And no, I can't change to kernel 6.2 because there the Wake-on-LAN is not working
Greetings
Harvey
Linux is like a wigwam: No Gates, no Windows and an Apache inside
Offline
Mär 15 23:15:30 nullnullsix kernel: e1000e 0000:04:00.0: Unable to change power state from D3cold to D0, device inaccessible
Does cold ./. warm boot matter?
Does the device show up and behave correctly on a rescan?
(eg. https://stackoverflow.com/questions/323 … f-pcie-bus )
Offline
Seth,
first, thanks for your input!
Mär 15 23:15:30 nullnullsix kernel: e1000e 0000:04:00.0: Unable to change power state from D3cold to D0, device inaccessible
Does cold ./. warm boot matter?
No. Had it after cold boot as well as after a reboot. I turns up sporadically without any rule afaict.
Does the device show up and behave correctly on a rescan?
(eg. https://stackoverflow.com/questions/323 … f-pcie-bus )
Will have to wait for the next failure to test that. But that is a good point to try.
At some point I had the suspicion that it could be the BMC sharing the same network port with 'normal' LAN. Will have to connect an additional network cable next time I am present at the server to rule that out. But why did it work then with pre-6 kernels...
Greetings
Harvey
Linux is like a wigwam: No Gates, no Windows and an Apache inside
Offline
Okay, today it did fail again. So I logged into the machine using IPMI console and it looks like the network devices do show up on the PCI bus:
[root@nullnullsix ~]# lspci | grep Ethernet
04:00.0 Ethernet controller: Intel Corporation 82574L Gigabit Network Connection
05:00.0 Ethernet controller: Intel Corporation 82574L Gigabit Network Connection
Hence rescanning the pci bus is not the way to go I think..
Nevertheless I did try
echo 1 > /sys/bus/pci/rescan
without any changes.
But the second network interface seems to be functional (no cable connected here)

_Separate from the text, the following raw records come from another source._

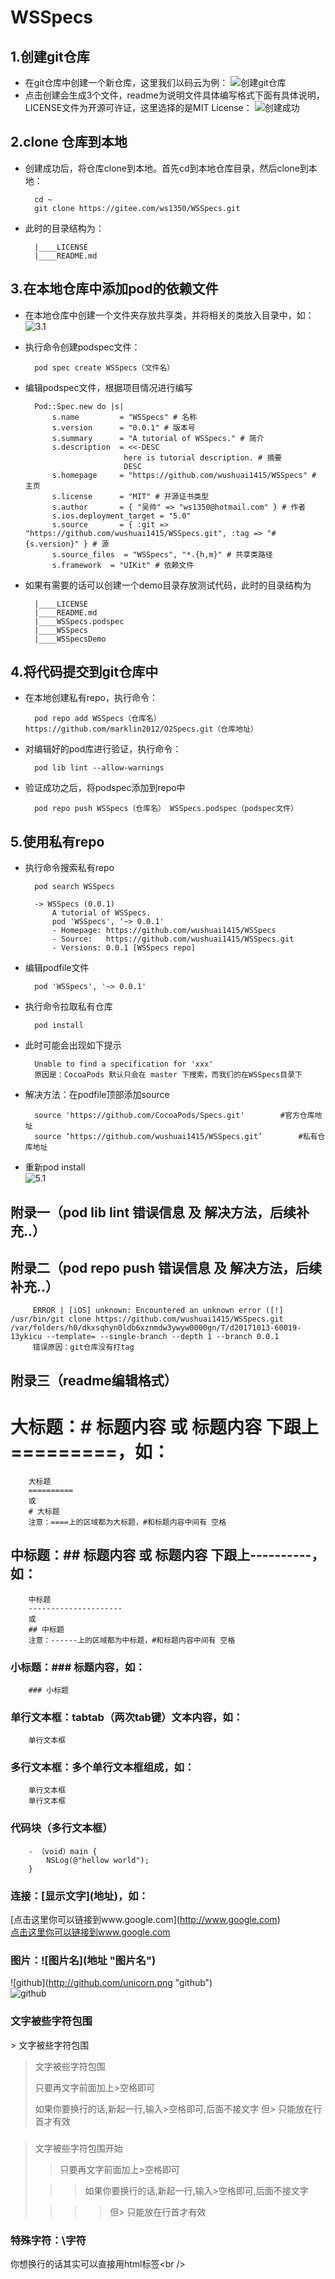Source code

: # WSSpecs
## 1.创建git仓库
- 在git仓库中创建一个新仓库，这里我们以码云为例：
![创建git仓库](http://picture-ws.oss-cn-beijing.aliyuncs.com/WSCategory/181FF836-4ACD-4A6B-B97A-D3AC031E1816.png?Expires=1507869961&OSSAccessKeyId=TMP.AQF3AWFf2YDKJ_dyvr6nVlvg_vtKzDtjzXDTugc1IOCpP28NKgk23VOIcT3BAAAwLAIUF8Bj-uTz4hlJ2e-zgUt3OOjZ6MMCFHX9nZ0Qmlgrq7C1czPKEf_va67G&Signature=e2gi2zZWml%2BekM1vXR%2FyX%2BPXOv8%3D "创建git仓库")<br />
- 点击创建会生成3个文件，readme为说明文件具体编写格式下面有具体说明，LICENSE文件为开源可许证，这里选择的是MIT License：
![创建成功](http://picture-ws.oss-cn-beijing.aliyuncs.com/WSCategory/%E5%B1%8F%E5%B9%95%E5%BF%AB%E7%85%A7%202017-10-13%20%E4%B8%8A%E5%8D%8811.45.41.png?Expires=1507869974&OSSAccessKeyId=TMP.AQF3AWFf2YDKJ_dyvr6nVlvg_vtKzDtjzXDTugc1IOCpP28NKgk23VOIcT3BAAAwLAIUF8Bj-uTz4hlJ2e-zgUt3OOjZ6MMCFHX9nZ0Qmlgrq7C1czPKEf_va67G&Signature=6Wi8%2FbgKhyEzSYURQ16tijCHtjo%3D "创建成功")<br />
## 2.clone 仓库到本地
- 创建成功后，将仓库clone到本地。首先cd到本地仓库目录，然后clone到本地：

        cd ~
        git clone https://gitee.com/ws1350/WSSpecs.git
- 此时的目录结构为：

        |____LICENSE
        |____README.md

## 3.在本地仓库中添加pod的依赖文件
- 在本地仓库中创建一个文件夹存放共享类，并将相关的类放入目录中，如：
![3.1](http://picture-ws.oss-cn-beijing.aliyuncs.com/WSCategory/%E5%B1%8F%E5%B9%95%E5%BF%AB%E7%85%A7%202017-10-13%20%E4%B8%8B%E5%8D%883.07.37.png?Expires=1507882127&OSSAccessKeyId=TMP.AQF3AWFf2YDKJ_dyvr6nVlvg_vtKzDtjzXDTugc1IOCpP28NKgk23VOIcT3BAAAwLAIUF8Bj-uTz4hlJ2e-zgUt3OOjZ6MMCFHX9nZ0Qmlgrq7C1czPKEf_va67G&Signature=FkFgDLdxzB0WVU1lM1si6g1lMHQ%3D "3.1")
- 执行命令创建podspec文件：

        pod spec create WSSpecs（文件名）
- 编辑podspec文件，根据项目情况进行编写

        Pod::Spec.new do |s|
            s.name         = "WSSpecs" # 名称
            s.version      = "0.0.1" # 版本号
            s.summary      = "A tutorial of WSSpecs." # 简介
            s.description  = <<-DESC
                            here is tutorial description. # 摘要
                            DESC
            s.homepage     = "https://github.com/wushuai1415/WSSpecs" # 主页
            s.license      = "MIT" # 开源证书类型
            s.author       = { "吴帅" => "ws1350@hotmail.com" } # 作者
            s.ios.deployment_target = "5.0"
            s.source       = { :git => "https://github.com/wushuai1415/WSSpecs.git", :tag => "#{s.version}" } # 源
            s.source_files  = "WSSpecs", "*.{h,m}" # 共享类路径
            s.framework  = "UIKit" # 依赖文件
        
- 如果有需要的话可以创建一个demo目录存放测试代码，此时的目录结构为

        |____LICENSE
        |____README.md
        |____WSSpecs.podspec
        |____WSSpecs
        |____WSSpecsDemo
## 4.将代码提交到git仓库中
- 在本地创建私有repo，执行命令：

        pod repo add WSSpecs（仓库名） https://github.com/marklin2012/O2Specs.git（仓库地址）
- 对编辑好的pod库进行验证，执行命令：
        
        pod lib lint --allow-warnings
- 验证成功之后，将podspec添加到repo中

        pod repo push WSSpecs（仓库名） WSSpecs.podspec（podspec文件）
## 5.使用私有repo
- 执行命令搜索私有repo

        pod search WSSpecs
        
        -> WSSpecs (0.0.1)
            A tutorial of WSSpecs.
            pod 'WSSpecs', '~> 0.0.1'
            - Homepage: https://github.com/wushuai1415/WSSpecs
            - Source:   https://github.com/wushuai1415/WSSpecs.git
            - Versions: 0.0.1 [WSSpecs repo]
- 编辑podfile文件

        pod 'WSSpecs', '~> 0.0.1'
- 执行命令拉取私有仓库

        pod install
- 此时可能会出现如下提示

        Unable to find a specification for 'xxx'
        原因是：CocoaPods 默认只会在 master 下搜索，而我们的在WSSpecs目录下
- 解决方法：在podfile顶部添加source

        source 'https://github.com/CocoaPods/Specs.git'        #官方仓库地址
        source ‘https://github.com/wushuai1415/WSSpecs.git’        #私有仓库地址
- 重新pod install<br />
![5.1](http://picture-ws.oss-cn-beijing.aliyuncs.com/WSCategory/%E5%B1%8F%E5%B9%95%E5%BF%AB%E7%85%A7%202017-10-13%20%E4%B8%8B%E5%8D%883.15.46.png?Expires=1507882570&OSSAccessKeyId=TMP.AQF3AWFf2YDKJ_dyvr6nVlvg_vtKzDtjzXDTugc1IOCpP28NKgk23VOIcT3BAAAwLAIUF8Bj-uTz4hlJ2e-zgUt3OOjZ6MMCFHX9nZ0Qmlgrq7C1czPKEf_va67G&Signature=BNg66jfKky1Ig1btlEokIG5o9ms%3D "5.1")

## 附录一（pod lib lint 错误信息 及 解决方法，后续补充..）
## 附录二（pod repo push 错误信息 及 解决方法，后续补充..）
         ERROR | [iOS] unknown: Encountered an unknown error ([!] /usr/bin/git clone https://github.com/wushuai1415/WSSpecs.git /var/folders/h0/dkxsqhyn0ldb6xznmdw3ywyw0000gn/T/d20171013-60019-13ykicu --template= --single-branch --depth 1 --branch 0.0.1
         错误原因：git仓库没有打tag
## 附录三（readme编辑格式）
# 大标题：# 标题内容 或 标题内容 下跟上 =========，如：
        大标题
        ==========
        或
        # 大标题
        注意：====上的区域都为大标题，#和标题内容中间有 空格

## 中标题：## 标题内容 或 标题内容 下跟上----------，如：
        中标题
        ---------------------
        或
        ## 中标题
        注意：------上的区域都为中标题，#和标题内容中间有 空格

### 小标题：### 标题内容，如：
        ### 小标题

### 单行文本框：tabtab（两次tab键）文本内容，如：
        单行文本框

### 多行文本框：多个单行文本框组成，如：
        单行文本框
        单行文本框

### 代码块（多行文本框）
        - （void）main {
            NSLog(@"hellow world");
        }

### 连接：\[显示文字\]\(地址\)，如：
\[点击这里你可以链接到www.google.com\]\(http://www.google.com)<br />
[点击这里你可以链接到www.google.com](http://www.google.com)

### 图片：\!\[图片名\]\(地址 "图片名"\)
\!\[github\]\(http://github.com/unicorn.png "github"\)<br />
![github](http://github.com/unicorn.png "github")

### 文字被些字符包围
\> 文字被些字符包围
> 文字被些字符包围
>
> 只要再文字前面加上>空格即可
>
> 如果你要换行的话,新起一行,输入>空格即可,后面不接文字
> 但> 只能放在行首才有效

###
> 文字被些字符包围开始
>
> > 只要再文字前面加上>空格即可
>
>  > > 如果你要换行的话,新起一行,输入>空格即可,后面不接文字
>
> > > > 但> 只能放在行首才有效

### 特殊字符：\字符
你想换行的话其实可以直接用html标签\<br /\>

[root@nullnullsix ~]# ip addr show
1: lo: <LOOPBACK,UP,LOWER_UP> mtu 65536 qdisc noqueue state UNKNOWN group default qlen 1000
link/loopback 00:00:00:00:00:00 brd 00:00:00:00:00:00
inet 127.0.0.1/8 scope host lo
valid_lft forever preferred_lft forever
inet6 ::1/128 scope host
valid_lft forever preferred_lft forever
2: enp5s0: <NO-CARRIER,BROADCAST,MULTICAST,UP> mtu 1500 qdisc fq_codel state DOWN group default qlen 1000
link/ether 00:25:90:09:bb:41 brd ff:ff:ff:ff:ff:ff
Note that enp4s0 is missing...
I get a strong feeling that this could be related to the IPMI device and the 'normal' interface sharing the same pysical interface. I will try to give the IPMI a dedicated network interface and cable and see if the problem persists... Weird
Linux is like a wigwam: No Gates, no Windows and an Apache inside
Offline